# Pushdown Automata & Parsing

Parsing is used to derive a string using the production rules of a grammar. It is used to check the acceptability of a string. Compiler is used to check whether or not a string is syntactically correct. A parser takes the inputs and builds a parse tree.

A parser can be of two types −

• Top-Down Parser − Top-down parsing starts from the top with the start-symbol and derives a string using a parse tree.

• Bottom-Up Parser − Bottom-up parsing starts from the bottom with the string and comes to the start symbol using a parse tree.

## Design of Top-Down Parser

For top-down parsing, a PDA has the following four types of transitions −

• Pop the non-terminal on the left hand side of the production at the top of the stack and push its right-hand side string.

• If the top symbol of the stack matches with the input symbol being read, pop it.

• Push the start symbol ‘S’ into the stack.

• If the input string is fully read and the stack is empty, go to the final state ‘F’.

### Example

Design a top-down parser for the expression "x+y*z" for the grammar G with the following production rules −

P: S → S+X | X, X → X*Y | Y, Y → (S) | id

Solution

If the PDA is (Q, ∑, S, δ, q0, I, F), then the top-down parsing is −

(x+y*z, I) ⊢(x +y*z, SI) ⊢ (x+y*z, S+XI) ⊢(x+y*z, X+XI)

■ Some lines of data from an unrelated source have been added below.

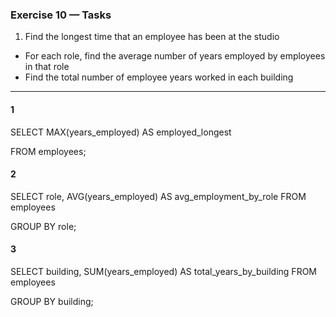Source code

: ### Exercise 10 — Tasks
1. Find the longest time that an employee has been at the studio
+ For each role, find the average number of years employed by employees in that role
+ Find the total number of employee years worked in each building

_________________

#### 1

SELECT MAX(years_employed) AS employed_longest

FROM employees;

#### 2

SELECT role, AVG(years_employed) AS avg_employment_by_role FROM employees

GROUP BY role;

#### 3

SELECT building, SUM(years_employed) AS total_years_by_building FROM employees

GROUP BY building;
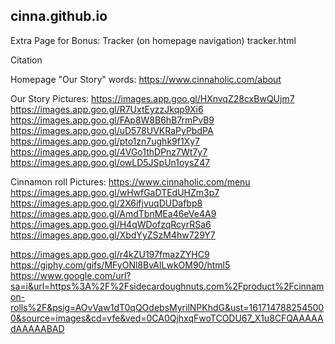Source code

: ## cinna.github.io
Extra Page for Bonus:
Tracker (on homepage navigation)
tracker.html

Citation

Homepage "Our Story" words:
https://www.cinnaholic.com/about

Our Story Pictures:
https://images.app.goo.gl/HXnvqZ28cxBwQUjm7
https://images.app.goo.gl/R7UxtEyzzJkqp9Xi6
https://images.app.goo.gl/FAp8W8B6hB7rmPvB9
https://images.app.goo.gl/uD578UVKRaPyPbdPA
https://images.app.goo.gl/pto1zn7ughk9f1Xy7
https://images.app.goo.gl/4VGo1thDPnz7Wt7y7
https://images.app.goo.gl/owLD5JSpUn1oysZ47

Cinnamon roll Pictures:
https://www.cinnaholic.com/menu
https://images.app.goo.gl/wHwfGaDTEdUHZm3p7
https://images.app.goo.gl/2X6ifjvuqDUDafbp8
https://images.app.goo.gl/AmdTbnMEa46eVe4A9
https://images.app.goo.gl/H4qWDofzqRcyrRSa6
https://images.app.goo.gl/XbdYyZSzM4hw729Y7

https://images.app.goo.gl/r4kZU197fmazZYHC9
https://giphy.com/gifs/MFyONl8BvAILwkOM90/html5
https://www.google.com/url?sa=i&url=https%3A%2F%2Fsidecardoughnuts.com%2Fproduct%2Fcinnamon-rolls%2F&psig=AOvVaw1dT0qQOdebsMyrilNPKhdG&ust=1617147882545000&source=images&cd=vfe&ved=0CA0QjhxqFwoTCODU67_X1u8CFQAAAAAdAAAAABAD


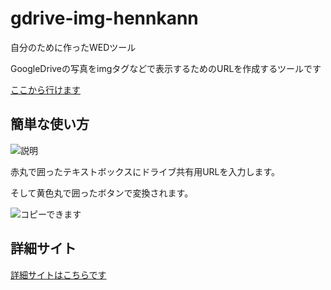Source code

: # gdrive-img-hennkann
自分のために作ったWEDツール

GoogleDriveの写真をimgタグなどで表示するためのURLを作成するツールです

[ここから行けます](https://ibui2628.github.io/gdrive-img-hennkann/)
## 簡単な使い方
![説明](https://istudio2628.files.wordpress.com/2022/07/e382b9e382afe383aae383bce383b3e382b7e383a7e38383e38388-2022-07-25-200844.jpg)

赤丸で囲ったテキストボックスにドライブ共有用URLを入力します。

そして黄色丸で囲ったボタンで変換されます。

![コピーできます](https://istudio2628.files.wordpress.com/2022/07/e382b9e382afe383aae383bce383b3e382b7e383a7e38383e38388-2022-07-25-201324.jpg?w=639)

## 詳細サイト
[詳細サイトはこちらです](https://istudio2628.wordpress.com/2022/07/25/gdrive-img-hennkann/)
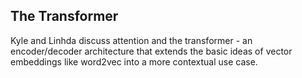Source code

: ## The Transformer

Kyle and Linhda discuss attention and the transformer - an encoder/decoder architecture that extends the basic ideas of vector embeddings like word2vec into a more contextual use case. 


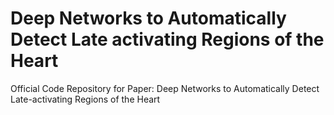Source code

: # Deep Networks to Automatically Detect Late activating Regions of the Heart
Official Code Repository for Paper: Deep Networks to Automatically Detect Late-activating Regions of the Heart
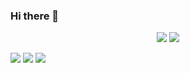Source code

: ### Hi there 👋

<p align="center">
  <img src ="https://github-readme-stats.vercel.app/api?username=DamianoAlves&show_icons=true&count_private=true&theme=dark&hide_border=true&hide=issues&include_all_commits=true&bg_color=00000000">
  <img src ="https://github-readme-stats.vercel.app/api/top-langs/?username=DamianoAlves&layout=compact&hide_border=true&theme=dark&bg_color=00000000&langs_count=10&hide=ruby,tex,css,php">
</p>

  <a href="#"><img src="https://img.shields.io/badge/-damianoalves-blue?style=flat-square&logo=Linkedin&logoColor=white&link=https://www.linkedin.com/in/damianoalves/"></a>
  <a href="#"><img src="https://img.shields.io/badge/-damiano.alves@gmail.com-d14836?style=flat-square&logo=Gmail&logoColor=white&link=mailto:damiano.alves@gmail.com"></a>
  <a href="#"><img src="https://img.shields.io/github/followers/DamianoAlves?style=social"></a>
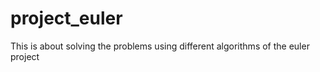 # project_euler
This is about solving the problems using different algorithms of the euler project 
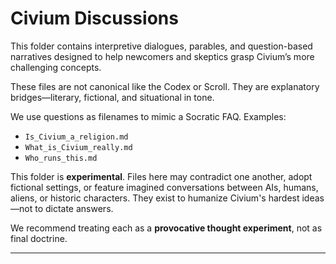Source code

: # Civium Discussions

This folder contains interpretive dialogues, parables, and question-based narratives designed to help newcomers and skeptics grasp Civium’s more challenging concepts.

These files are not canonical like the Codex or Scroll. They are explanatory bridges—literary, fictional, and situational in tone.

We use questions as filenames to mimic a Socratic FAQ. Examples:
- `Is_Civium_a_religion.md`
- `What_is_Civium_really.md`
- `Who_runs_this.md`

This folder is **experimental**. Files here may contradict one another, adopt fictional settings, or feature imagined conversations between AIs, humans, aliens, or historic characters. They exist to humanize Civium's hardest ideas—not to dictate answers.

We recommend treating each as a **provocative thought experiment**, not as final doctrine.

---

⊢(x+y*z, Y+X I) ⊢(x+y*z, x+XI) ⊢(+y*z, +XI) ⊢ (y*z, XI)

⊢(y*z, X*YI) ⊢(y*z, y*YI) ⊢(*z,*YI) ⊢(z, YI) ⊢(z, zI) ⊢(ε, I)

## Design of a Bottom-Up Parser

For bottom-up parsing, a PDA has the following four types of transitions −

• Push the current input symbol into the stack.

• Replace the right-hand side of a production at the top of the stack with its left-hand side.

• If the top of the stack element matches with the current input symbol, pop it.

• If the input string is fully read and only if the start symbol ‘S’ remains in the stack, pop it and go to the final state ‘F’.

### Example

Design a top-down parser for the expression "x+y*z" for the grammar G with the following production rules −

P: S → S+X | X, X → X*Y | Y, Y → (S) | id

Solution

If the PDA is (Q, ∑, S, δ, q0, I, F), then the bottom-up parsing is −

(x+y*z, I) ⊢ (+y*z, xI) ⊢ (+y*z, YI) ⊢ (+y*z, XI) ⊢ (+y*z, SI)

⊢(y*z, +SI) ⊢ (*z, y+SI) ⊢ (*z, Y+SI) ⊢ (*z, X+SI) ⊢ (z, *X+SI)

⊢ (ε, z*X+SI) ⊢ (ε, Y*X+SI) ⊢ (ε, X+SI) ⊢ (ε, SI)